→ **Prompt**
Do not copy the pictures. Write out the lines from the start of the entries through the line containing "### Attribute Management".

→ **Dataset items**
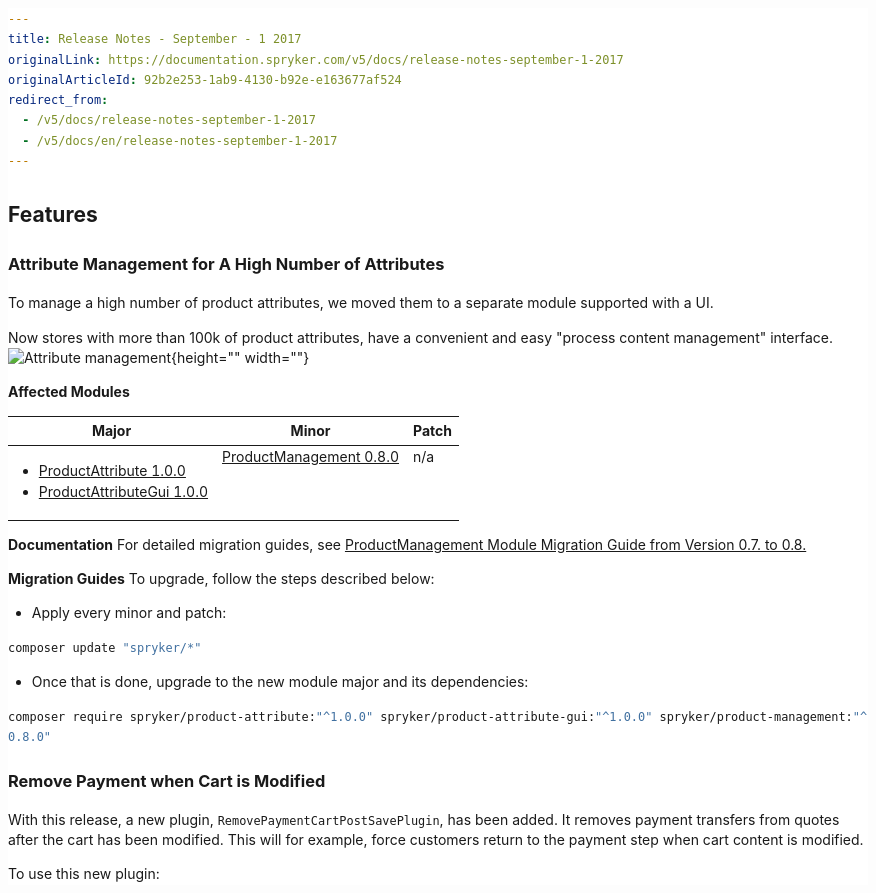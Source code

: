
 ```yaml
---
title: Release Notes - September - 1 2017
originalLink: https://documentation.spryker.com/v5/docs/release-notes-september-1-2017
originalArticleId: 92b2e253-1ab9-4130-b92e-e163677af524
redirect_from:
  - /v5/docs/release-notes-september-1-2017
  - /v5/docs/en/release-notes-september-1-2017
---
```


## Features
### Attribute Management for A High Number of Attributes
To  manage a high number of product attributes, we moved them to a separate module supported with a UI. 

Now stores with more than 100k of product attributes, have a convenient and easy "process content management" interface.
![Attribute management](https://spryker.s3.eu-central-1.amazonaws.com/docs/About/Releases/Archive/Release+Notes+-+September+-+1+2017/RN_attribute_management_for_high_number_of_attributes.png){height="" width=""}

**Affected Modules**

| Major | Minor | Patch |
| --- | --- | --- |
| <ul><li>[ProductAttribute 1.0.0](https://github.com/spryker/product-attribute/releases/tag/1.0.0)</li><li>[ProductAttributeGui 1.0.0](https://github.com/spryker/product-attribute-gui/releases/tag/1.0.0)</li></ul> |[ProductManagement 0.8.0](https://github.com/spryker/product-management/releases/tag/0.8.0)  | n/a |

**Documentation**
For detailed migration guides, see [ProductManagement Module Migration Guide from Version 0.7. to 0.8.](/docs/scos/dev/migration-and-integration/202005.0/module-migration-guides/migration-guide-productmanagement.html#upgrading-from-version-0-7---to-version-0-8--)

**Migration Guides**
To upgrade, follow the steps described below:

* Apply every minor and patch:

```bash
composer update "spryker/*"
```

* Once that is done, upgrade to the new module major and its dependencies:

```bash
composer require spryker/product-attribute:"^1.0.0" spryker/product-attribute-gui:"^1.0.0" spryker/product-management:"^0.8.0"
```

### Remove Payment when Cart is Modified
With this release, a new plugin, `RemovePaymentCartPostSavePlugin`, has been added. It removes payment transfers from quotes after the cart has been modified. This will for example, force customers return to the payment step when cart content is modified.  

To use this new plugin:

→ **Problem solution**
Source code

:
 ```yaml
---
title: Release Notes - September - 1 2017
originalLink: https://documentation.spryker.com/v5/docs/release-notes-september-1-2017
originalArticleId: 92b2e253-1ab9-4130-b92e-e163677af524
redirect_from:
  - /v5/docs/release-notes-september-1-2017
  - /v5/docs/en/release-notes-september-1-2017
---
```


## Features
### Attribute Management for A High Number of Attributes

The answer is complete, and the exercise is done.